Here's a series of blog posts with a lot more detail by one of their devs:
[https://nickcraver.com/blog/archive/](https://nickcraver.com/blog/archive/)

They're very optimized and can serve all of their traffic on a single
webserver, redis instance and SQL server.

------
geuis
Sigh. I had a very long and detailed reply typed out on my phone about the
trevails of dealing with kubernetes in the last 2 weeks.
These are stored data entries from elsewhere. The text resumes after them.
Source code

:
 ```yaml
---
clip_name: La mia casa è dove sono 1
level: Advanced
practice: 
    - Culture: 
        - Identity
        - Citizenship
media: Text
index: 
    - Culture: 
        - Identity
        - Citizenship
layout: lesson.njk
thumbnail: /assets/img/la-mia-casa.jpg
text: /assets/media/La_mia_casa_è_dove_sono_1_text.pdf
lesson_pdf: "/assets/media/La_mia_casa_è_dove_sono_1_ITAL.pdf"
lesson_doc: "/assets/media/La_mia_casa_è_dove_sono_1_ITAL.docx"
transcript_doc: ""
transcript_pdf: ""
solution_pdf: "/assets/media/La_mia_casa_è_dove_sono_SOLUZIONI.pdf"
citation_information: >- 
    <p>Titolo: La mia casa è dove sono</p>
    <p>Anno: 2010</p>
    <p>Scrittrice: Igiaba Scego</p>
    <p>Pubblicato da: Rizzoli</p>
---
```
Then Safari decides
to reload the page and it all got lost.

I’m literally emotionally drained after unsuccessfully working with k8s after
2+ weeks.

It’s incredibly over complicated and documentation is all _over the place_. I
had a large write up of my experiences but those are lost and I don’t have the
energy to retype all of that.

I simply wanted to utilize k8s to help provide some auto scaling and
redundancies for a 10 year old service I run.

After 2 weeks of deep diving on this topic and getting essentially nowhere,
even with the help of a friend that does this for his day job and him waving
his hands not being able to help, I’m reluctantly done.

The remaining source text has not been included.